Items listed in a dataset
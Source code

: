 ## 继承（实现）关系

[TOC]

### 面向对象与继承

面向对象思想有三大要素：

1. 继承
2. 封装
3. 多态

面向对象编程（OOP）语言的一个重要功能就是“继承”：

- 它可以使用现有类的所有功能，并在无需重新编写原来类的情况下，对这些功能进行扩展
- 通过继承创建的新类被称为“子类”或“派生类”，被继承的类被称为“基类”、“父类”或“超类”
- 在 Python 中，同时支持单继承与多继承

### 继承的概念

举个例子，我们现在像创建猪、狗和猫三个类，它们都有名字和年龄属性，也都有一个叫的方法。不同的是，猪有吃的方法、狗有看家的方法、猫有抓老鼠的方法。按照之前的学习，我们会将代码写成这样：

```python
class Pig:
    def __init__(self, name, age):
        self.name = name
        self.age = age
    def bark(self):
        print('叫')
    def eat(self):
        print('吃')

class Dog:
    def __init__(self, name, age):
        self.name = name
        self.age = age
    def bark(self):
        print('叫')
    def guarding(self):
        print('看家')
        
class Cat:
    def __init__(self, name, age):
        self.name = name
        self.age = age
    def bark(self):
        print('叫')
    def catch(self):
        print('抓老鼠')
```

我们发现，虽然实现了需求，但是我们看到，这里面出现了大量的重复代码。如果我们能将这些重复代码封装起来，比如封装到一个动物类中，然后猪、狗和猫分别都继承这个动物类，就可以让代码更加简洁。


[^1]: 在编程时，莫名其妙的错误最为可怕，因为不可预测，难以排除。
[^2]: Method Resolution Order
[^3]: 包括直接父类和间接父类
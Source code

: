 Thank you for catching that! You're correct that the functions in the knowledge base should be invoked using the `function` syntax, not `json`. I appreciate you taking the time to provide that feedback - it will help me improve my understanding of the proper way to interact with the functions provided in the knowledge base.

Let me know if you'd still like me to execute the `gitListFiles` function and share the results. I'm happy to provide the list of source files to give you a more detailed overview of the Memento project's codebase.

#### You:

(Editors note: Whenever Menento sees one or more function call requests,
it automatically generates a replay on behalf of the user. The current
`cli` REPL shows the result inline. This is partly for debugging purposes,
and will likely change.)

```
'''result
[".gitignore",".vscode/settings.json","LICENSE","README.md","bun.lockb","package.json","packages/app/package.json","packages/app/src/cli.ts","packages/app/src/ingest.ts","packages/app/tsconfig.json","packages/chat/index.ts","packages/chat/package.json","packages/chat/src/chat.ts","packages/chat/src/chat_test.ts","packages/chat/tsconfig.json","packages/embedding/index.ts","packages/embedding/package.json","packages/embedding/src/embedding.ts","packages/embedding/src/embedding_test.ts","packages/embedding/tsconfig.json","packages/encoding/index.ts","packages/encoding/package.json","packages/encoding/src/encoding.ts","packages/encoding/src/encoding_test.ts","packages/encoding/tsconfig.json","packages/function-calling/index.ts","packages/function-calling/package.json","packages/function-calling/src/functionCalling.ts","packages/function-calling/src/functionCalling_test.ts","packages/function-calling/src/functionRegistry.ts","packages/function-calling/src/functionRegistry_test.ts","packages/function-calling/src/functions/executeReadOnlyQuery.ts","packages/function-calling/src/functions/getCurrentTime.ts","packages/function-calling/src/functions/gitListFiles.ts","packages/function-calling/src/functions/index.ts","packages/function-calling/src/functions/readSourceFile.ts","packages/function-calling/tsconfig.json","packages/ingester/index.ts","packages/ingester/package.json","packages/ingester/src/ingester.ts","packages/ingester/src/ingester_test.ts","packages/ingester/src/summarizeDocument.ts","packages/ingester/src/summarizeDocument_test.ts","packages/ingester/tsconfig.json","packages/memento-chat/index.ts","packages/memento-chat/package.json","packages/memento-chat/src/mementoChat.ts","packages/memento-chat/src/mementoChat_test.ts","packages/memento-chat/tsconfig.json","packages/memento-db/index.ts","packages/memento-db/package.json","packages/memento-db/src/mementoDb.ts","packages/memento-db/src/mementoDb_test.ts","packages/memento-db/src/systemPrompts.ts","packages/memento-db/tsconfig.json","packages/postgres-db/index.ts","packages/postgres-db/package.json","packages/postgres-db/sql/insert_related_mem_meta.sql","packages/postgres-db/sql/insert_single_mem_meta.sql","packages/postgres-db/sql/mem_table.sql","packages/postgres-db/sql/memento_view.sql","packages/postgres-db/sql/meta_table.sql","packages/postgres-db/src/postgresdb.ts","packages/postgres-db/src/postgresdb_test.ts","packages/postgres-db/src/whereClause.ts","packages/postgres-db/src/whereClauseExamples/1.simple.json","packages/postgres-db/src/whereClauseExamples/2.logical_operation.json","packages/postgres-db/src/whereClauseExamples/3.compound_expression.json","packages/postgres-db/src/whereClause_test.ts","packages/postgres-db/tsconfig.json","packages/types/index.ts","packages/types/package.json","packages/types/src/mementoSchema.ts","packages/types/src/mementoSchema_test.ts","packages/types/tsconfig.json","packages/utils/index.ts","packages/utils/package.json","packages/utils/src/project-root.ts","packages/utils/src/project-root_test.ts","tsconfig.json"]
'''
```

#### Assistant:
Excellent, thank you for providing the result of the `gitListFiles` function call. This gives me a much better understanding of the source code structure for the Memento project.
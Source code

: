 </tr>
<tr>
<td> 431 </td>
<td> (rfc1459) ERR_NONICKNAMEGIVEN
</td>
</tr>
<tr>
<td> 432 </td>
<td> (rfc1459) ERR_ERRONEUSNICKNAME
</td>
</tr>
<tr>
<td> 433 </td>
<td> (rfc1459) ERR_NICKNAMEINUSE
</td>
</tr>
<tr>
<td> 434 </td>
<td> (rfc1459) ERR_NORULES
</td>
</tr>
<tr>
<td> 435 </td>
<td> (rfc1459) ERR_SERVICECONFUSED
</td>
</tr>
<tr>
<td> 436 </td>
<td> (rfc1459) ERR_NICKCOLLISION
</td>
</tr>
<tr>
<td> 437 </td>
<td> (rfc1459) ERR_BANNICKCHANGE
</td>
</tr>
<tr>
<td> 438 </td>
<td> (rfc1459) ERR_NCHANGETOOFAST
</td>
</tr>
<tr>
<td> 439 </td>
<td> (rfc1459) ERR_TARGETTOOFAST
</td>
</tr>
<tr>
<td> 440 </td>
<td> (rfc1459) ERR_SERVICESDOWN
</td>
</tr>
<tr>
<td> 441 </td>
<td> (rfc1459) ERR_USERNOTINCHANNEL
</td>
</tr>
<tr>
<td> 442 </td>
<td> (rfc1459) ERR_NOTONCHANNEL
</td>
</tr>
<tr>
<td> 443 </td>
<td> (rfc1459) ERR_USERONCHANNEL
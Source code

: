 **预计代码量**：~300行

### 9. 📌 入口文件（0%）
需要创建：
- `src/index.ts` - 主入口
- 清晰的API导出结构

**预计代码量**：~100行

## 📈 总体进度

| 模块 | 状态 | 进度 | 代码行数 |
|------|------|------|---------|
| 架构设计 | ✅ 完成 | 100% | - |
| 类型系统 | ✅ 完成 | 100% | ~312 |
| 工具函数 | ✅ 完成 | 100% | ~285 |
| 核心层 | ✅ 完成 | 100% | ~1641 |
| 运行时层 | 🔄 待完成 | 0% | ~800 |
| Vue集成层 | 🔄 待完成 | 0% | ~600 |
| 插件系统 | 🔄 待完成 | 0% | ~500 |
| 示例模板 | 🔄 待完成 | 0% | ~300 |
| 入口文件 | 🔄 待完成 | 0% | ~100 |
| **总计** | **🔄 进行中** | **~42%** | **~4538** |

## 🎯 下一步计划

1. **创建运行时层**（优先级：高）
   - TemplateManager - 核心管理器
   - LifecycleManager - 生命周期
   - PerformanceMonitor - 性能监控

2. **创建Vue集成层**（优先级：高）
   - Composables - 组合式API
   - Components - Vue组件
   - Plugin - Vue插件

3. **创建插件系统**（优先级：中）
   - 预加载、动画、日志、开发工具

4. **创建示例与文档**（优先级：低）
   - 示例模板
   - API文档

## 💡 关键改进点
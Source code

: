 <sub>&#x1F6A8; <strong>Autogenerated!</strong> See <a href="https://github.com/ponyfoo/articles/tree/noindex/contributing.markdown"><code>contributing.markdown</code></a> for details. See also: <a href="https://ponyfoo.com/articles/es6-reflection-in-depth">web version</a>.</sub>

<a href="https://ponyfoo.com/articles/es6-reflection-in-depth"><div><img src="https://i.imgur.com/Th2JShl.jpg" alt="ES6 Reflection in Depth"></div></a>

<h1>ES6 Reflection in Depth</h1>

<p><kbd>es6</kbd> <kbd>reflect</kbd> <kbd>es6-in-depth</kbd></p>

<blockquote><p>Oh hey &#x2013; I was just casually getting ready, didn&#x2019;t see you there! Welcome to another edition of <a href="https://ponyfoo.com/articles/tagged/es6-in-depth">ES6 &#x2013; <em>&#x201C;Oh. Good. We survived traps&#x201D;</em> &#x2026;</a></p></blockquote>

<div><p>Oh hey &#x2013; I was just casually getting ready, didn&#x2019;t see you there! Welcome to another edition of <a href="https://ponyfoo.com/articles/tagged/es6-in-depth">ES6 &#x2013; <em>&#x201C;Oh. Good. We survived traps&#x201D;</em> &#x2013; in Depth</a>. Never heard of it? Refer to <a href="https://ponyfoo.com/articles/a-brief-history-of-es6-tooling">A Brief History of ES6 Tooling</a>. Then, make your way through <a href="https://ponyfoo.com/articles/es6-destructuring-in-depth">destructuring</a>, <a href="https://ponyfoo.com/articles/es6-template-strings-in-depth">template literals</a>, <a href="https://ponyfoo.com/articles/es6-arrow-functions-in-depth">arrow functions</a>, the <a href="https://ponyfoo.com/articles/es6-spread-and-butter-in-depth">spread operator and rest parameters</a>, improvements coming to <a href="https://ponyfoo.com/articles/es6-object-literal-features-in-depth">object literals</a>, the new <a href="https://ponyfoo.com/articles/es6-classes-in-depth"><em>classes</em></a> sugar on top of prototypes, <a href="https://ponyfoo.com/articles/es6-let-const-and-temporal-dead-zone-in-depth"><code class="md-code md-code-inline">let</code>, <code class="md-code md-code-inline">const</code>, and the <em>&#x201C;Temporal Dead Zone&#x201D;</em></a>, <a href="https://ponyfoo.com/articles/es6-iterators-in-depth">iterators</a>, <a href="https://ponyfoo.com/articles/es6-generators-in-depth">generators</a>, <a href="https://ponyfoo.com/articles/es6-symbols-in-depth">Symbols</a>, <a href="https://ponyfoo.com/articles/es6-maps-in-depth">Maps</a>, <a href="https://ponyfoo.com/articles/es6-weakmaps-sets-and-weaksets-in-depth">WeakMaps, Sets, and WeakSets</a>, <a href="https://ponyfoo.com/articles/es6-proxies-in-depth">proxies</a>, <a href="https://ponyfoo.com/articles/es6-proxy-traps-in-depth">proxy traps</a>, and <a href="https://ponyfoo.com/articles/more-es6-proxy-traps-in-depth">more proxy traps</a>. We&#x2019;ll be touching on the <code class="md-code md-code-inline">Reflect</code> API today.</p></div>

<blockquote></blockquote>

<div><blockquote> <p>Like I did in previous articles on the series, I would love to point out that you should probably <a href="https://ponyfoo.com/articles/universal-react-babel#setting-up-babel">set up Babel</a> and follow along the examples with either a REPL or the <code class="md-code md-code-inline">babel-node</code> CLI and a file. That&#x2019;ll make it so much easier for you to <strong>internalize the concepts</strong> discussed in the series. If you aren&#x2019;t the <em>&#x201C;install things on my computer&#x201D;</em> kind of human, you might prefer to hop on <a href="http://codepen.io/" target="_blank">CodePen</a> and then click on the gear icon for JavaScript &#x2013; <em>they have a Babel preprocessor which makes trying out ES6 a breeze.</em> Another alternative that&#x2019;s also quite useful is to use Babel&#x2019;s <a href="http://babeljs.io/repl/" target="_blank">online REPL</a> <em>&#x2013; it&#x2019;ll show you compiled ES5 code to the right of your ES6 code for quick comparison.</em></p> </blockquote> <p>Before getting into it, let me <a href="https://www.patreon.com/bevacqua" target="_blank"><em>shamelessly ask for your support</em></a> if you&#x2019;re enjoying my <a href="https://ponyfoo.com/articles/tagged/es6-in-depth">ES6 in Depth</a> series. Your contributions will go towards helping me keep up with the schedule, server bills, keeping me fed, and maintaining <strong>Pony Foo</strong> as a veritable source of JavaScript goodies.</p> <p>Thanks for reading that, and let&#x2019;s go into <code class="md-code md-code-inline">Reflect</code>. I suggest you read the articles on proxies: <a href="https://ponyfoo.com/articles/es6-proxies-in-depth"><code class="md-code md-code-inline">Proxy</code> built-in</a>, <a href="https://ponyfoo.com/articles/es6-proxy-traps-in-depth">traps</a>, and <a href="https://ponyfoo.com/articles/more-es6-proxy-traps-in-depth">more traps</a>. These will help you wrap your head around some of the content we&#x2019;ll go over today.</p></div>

### TASK PROMPT
Copy here each line of the preceding records with "understanding" in it.

### SOLUTION
: Thank you for catching that! You're correct that the functions in the knowledge base should be invoked using the `function` syntax, not `json`. I appreciate you taking the time to provide that feedback - it will help me improve my understanding of the proper way to interact with the functions provided in the knowledge base.
Excellent, thank you for providing the result of the `gitListFiles` function call. This gives me a much better understanding of the source code structure for the Memento project.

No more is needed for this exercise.